REQUIREMENT
Reproduce the records. Keep every word exact and include no images.

EXCERPTED DATA
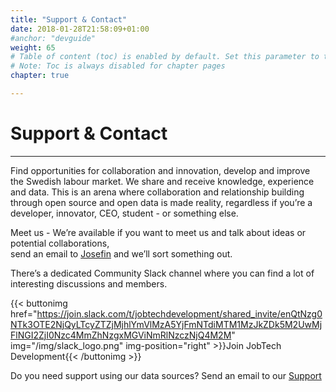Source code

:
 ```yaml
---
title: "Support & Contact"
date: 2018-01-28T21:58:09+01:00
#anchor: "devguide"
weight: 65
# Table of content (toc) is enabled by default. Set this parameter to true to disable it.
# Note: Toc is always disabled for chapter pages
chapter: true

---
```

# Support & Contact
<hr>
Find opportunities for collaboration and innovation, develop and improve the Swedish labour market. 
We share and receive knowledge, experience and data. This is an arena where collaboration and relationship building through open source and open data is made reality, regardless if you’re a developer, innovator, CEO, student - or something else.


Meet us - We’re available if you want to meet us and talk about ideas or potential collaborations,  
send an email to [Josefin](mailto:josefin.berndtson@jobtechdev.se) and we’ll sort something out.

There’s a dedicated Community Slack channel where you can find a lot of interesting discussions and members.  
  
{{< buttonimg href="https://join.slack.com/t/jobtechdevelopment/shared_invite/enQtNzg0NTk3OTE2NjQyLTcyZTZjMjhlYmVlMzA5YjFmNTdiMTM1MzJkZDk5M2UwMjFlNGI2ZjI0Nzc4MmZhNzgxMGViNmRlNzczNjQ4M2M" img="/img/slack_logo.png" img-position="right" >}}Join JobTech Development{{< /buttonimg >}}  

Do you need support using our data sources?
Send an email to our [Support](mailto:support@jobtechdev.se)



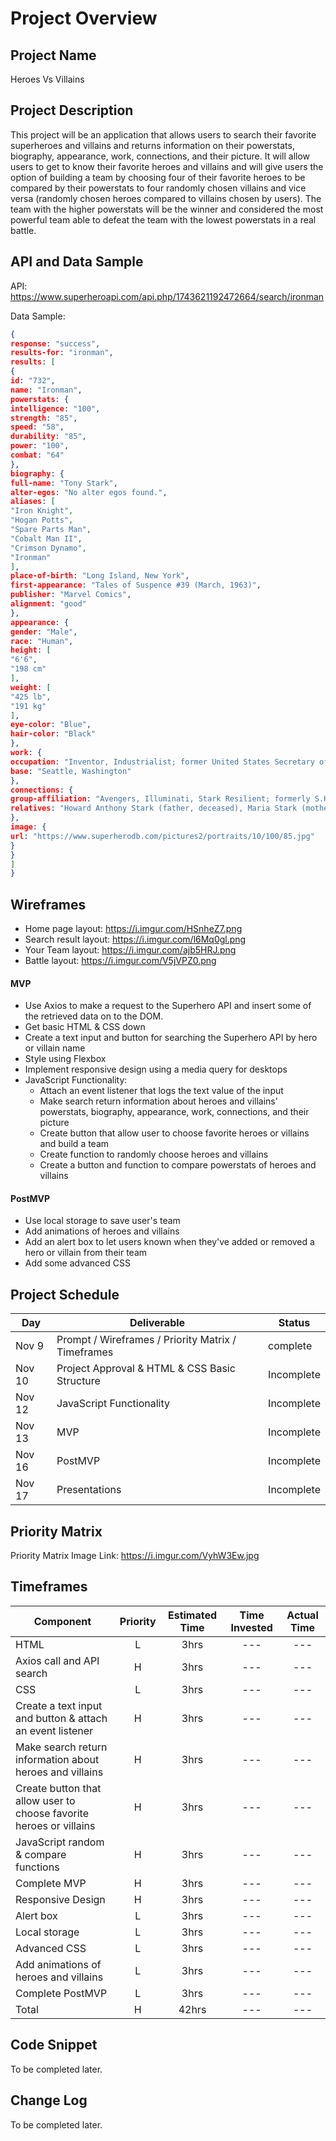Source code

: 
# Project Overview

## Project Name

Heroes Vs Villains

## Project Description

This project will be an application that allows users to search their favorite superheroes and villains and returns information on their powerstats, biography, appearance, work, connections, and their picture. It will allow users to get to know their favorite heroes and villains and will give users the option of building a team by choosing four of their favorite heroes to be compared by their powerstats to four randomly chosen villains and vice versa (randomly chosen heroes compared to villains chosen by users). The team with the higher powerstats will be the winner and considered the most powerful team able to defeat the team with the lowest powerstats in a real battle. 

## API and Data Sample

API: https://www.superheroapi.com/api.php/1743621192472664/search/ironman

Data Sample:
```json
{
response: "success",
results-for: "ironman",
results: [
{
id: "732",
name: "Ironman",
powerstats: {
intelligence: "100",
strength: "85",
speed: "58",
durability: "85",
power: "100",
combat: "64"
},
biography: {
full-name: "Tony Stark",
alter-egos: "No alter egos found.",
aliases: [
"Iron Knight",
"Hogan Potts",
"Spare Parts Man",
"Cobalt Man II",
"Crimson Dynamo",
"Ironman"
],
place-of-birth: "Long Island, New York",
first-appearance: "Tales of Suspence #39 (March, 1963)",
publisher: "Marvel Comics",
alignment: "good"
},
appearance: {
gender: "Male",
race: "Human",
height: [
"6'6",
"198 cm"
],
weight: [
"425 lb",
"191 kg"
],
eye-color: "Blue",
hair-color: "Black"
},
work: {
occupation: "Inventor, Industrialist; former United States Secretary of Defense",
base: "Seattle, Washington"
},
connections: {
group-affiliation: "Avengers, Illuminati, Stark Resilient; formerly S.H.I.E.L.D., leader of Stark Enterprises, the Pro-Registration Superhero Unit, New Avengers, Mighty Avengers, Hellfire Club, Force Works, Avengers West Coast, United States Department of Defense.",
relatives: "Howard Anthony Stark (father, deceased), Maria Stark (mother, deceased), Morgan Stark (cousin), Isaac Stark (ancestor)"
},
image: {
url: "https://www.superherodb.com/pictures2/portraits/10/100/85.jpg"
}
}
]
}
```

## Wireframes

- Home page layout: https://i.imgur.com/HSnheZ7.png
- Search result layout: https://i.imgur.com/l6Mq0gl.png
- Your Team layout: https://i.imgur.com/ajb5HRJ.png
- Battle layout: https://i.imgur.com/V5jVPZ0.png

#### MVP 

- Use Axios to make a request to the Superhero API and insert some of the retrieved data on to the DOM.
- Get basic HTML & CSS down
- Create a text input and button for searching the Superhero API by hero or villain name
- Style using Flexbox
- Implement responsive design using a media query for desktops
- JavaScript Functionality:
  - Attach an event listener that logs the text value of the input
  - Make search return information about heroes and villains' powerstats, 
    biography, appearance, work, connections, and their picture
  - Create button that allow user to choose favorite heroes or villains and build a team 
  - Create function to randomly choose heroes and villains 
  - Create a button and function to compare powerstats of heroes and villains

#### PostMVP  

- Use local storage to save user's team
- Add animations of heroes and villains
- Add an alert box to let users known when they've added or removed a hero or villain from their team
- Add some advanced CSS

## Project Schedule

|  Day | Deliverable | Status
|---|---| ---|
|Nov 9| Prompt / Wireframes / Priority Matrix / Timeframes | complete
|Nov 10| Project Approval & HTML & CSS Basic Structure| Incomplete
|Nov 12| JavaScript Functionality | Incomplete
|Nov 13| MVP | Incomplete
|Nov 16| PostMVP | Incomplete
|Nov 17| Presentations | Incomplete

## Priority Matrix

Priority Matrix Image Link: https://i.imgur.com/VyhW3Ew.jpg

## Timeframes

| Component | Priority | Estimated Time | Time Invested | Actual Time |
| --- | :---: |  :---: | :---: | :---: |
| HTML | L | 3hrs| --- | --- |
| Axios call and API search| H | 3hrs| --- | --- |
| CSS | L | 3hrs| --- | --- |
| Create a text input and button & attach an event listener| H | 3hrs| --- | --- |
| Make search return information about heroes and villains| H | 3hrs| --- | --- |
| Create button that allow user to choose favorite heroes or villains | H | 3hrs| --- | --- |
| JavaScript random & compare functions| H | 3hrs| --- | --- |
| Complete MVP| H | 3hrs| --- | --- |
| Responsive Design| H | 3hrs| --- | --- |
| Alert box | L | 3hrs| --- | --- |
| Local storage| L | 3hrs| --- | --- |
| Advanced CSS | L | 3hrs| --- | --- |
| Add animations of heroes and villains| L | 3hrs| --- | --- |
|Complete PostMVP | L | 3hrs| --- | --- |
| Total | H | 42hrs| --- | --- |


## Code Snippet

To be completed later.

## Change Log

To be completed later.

ANSWER SPACE
Source code

:
 ```yaml
---
title: "Support & Contact"
date: 2018-01-28T21:58:09+01:00
#anchor: "devguide"
weight: 65
# Table of content (toc) is enabled by default. Set this parameter to true to disable it.
# Note: Toc is always disabled for chapter pages
chapter: true

---
```

# Support & Contact
<hr>
Find opportunities for collaboration and innovation, develop and improve the Swedish labour market. 
We share and receive knowledge, experience and data. This is an arena where collaboration and relationship building through open source and open data is made reality, regardless if you’re a developer, innovator, CEO, student - or something else.


Meet us - We’re available if you want to meet us and talk about ideas or potential collaborations,  
send an email to [Josefin](mailto:josefin.berndtson@jobtechdev.se) and we’ll sort something out.

There’s a dedicated Community Slack channel where you can find a lot of interesting discussions and members.  
  
{{< buttonimg href="https://join.slack.com/t/jobtechdevelopment/shared_invite/enQtNzg0NTk3OTE2NjQyLTcyZTZjMjhlYmVlMzA5YjFmNTdiMTM1MzJkZDk5M2UwMjFlNGI2ZjI0Nzc4MmZhNzgxMGViNmRlNzczNjQ4M2M" img="/img/slack_logo.png" img-position="right" >}}Join JobTech Development{{< /buttonimg >}}  

Do you need support using our data sources?
Send an email to our [Support](mailto:support@jobtechdev.se)



Source code

: 
# Project Overview

## Project Name

Heroes Vs Villains

## Project Description

This project will be an application that allows users to search their favorite superheroes and villains and returns information on their powerstats, biography, appearance, work, connections, and their picture. It will allow users to get to know their favorite heroes and villains and will give users the option of building a team by choosing four of their favorite heroes to be compared by their powerstats to four randomly chosen villains and vice versa (randomly chosen heroes compared to villains chosen by users). The team with the higher powerstats will be the winner and considered the most powerful team able to defeat the team with the lowest powerstats in a real battle. 

## API and Data Sample

API: https://www.superheroapi.com/api.php/1743621192472664/search/ironman

Data Sample:
```json
{
response: "success",
results-for: "ironman",
results: [
{
id: "732",
name: "Ironman",
powerstats: {
intelligence: "100",
strength: "85",
speed: "58",
durability: "85",
power: "100",
combat: "64"
},
biography: {
full-name: "Tony Stark",
alter-egos: "No alter egos found.",
aliases: [
"Iron Knight",
"Hogan Potts",
"Spare Parts Man",
"Cobalt Man II",
"Crimson Dynamo",
"Ironman"
],
place-of-birth: "Long Island, New York",
first-appearance: "Tales of Suspence #39 (March, 1963)",
publisher: "Marvel Comics",
alignment: "good"
},
appearance: {
gender: "Male",
race: "Human",
height: [
"6'6",
"198 cm"
],
weight: [
"425 lb",
"191 kg"
],
eye-color: "Blue",
hair-color: "Black"
},
work: {
occupation: "Inventor, Industrialist; former United States Secretary of Defense",
base: "Seattle, Washington"
},
connections: {
group-affiliation: "Avengers, Illuminati, Stark Resilient; formerly S.H.I.E.L.D., leader of Stark Enterprises, the Pro-Registration Superhero Unit, New Avengers, Mighty Avengers, Hellfire Club, Force Works, Avengers West Coast, United States Department of Defense.",
relatives: "Howard Anthony Stark (father, deceased), Maria Stark (mother, deceased), Morgan Stark (cousin), Isaac Stark (ancestor)"
},
image: {
url: "https://www.superherodb.com/pictures2/portraits/10/100/85.jpg"
}
}
]
}
```

## Wireframes

- Home page layout: https://i.imgur.com/HSnheZ7.png
- Search result layout: https://i.imgur.com/l6Mq0gl.png
- Your Team layout: https://i.imgur.com/ajb5HRJ.png
- Battle layout: https://i.imgur.com/V5jVPZ0.png

#### MVP 

- Use Axios to make a request to the Superhero API and insert some of the retrieved data on to the DOM.
- Get basic HTML & CSS down
- Create a text input and button for searching the Superhero API by hero or villain name
- Style using Flexbox
- Implement responsive design using a media query for desktops
- JavaScript Functionality:
  - Attach an event listener that logs the text value of the input
  - Make search return information about heroes and villains' powerstats, 
    biography, appearance, work, connections, and their picture
  - Create button that allow user to choose favorite heroes or villains and build a team 
  - Create function to randomly choose heroes and villains 
  - Create a button and function to compare powerstats of heroes and villains

#### PostMVP  

- Use local storage to save user's team
- Add animations of heroes and villains
- Add an alert box to let users known when they've added or removed a hero or villain from their team
- Add some advanced CSS

## Project Schedule

|  Day | Deliverable | Status
|---|---| ---|
|Nov 9| Prompt / Wireframes / Priority Matrix / Timeframes | complete
|Nov 10| Project Approval & HTML & CSS Basic Structure| Incomplete
|Nov 12| JavaScript Functionality | Incomplete
|Nov 13| MVP | Incomplete
|Nov 16| PostMVP | Incomplete
|Nov 17| Presentations | Incomplete

## Priority Matrix

Priority Matrix Image Link: https://i.imgur.com/VyhW3Ew.jpg

## Timeframes

| Component | Priority | Estimated Time | Time Invested | Actual Time |
| --- | :---: |  :---: | :---: | :---: |
| HTML | L | 3hrs| --- | --- |
| Axios call and API search| H | 3hrs| --- | --- |
| CSS | L | 3hrs| --- | --- |
| Create a text input and button & attach an event listener| H | 3hrs| --- | --- |
| Make search return information about heroes and villains| H | 3hrs| --- | --- |
| Create button that allow user to choose favorite heroes or villains | H | 3hrs| --- | --- |
| JavaScript random & compare functions| H | 3hrs| --- | --- |
| Complete MVP| H | 3hrs| --- | --- |
| Responsive Design| H | 3hrs| --- | --- |
| Alert box | L | 3hrs| --- | --- |
| Local storage| L | 3hrs| --- | --- |
| Advanced CSS | L | 3hrs| --- | --- |
| Add animations of heroes and villains| L | 3hrs| --- | --- |
|Complete PostMVP | L | 3hrs| --- | --- |
| Total | H | 42hrs| --- | --- |


## Code Snippet

To be completed later.

## Change Log

To be completed later.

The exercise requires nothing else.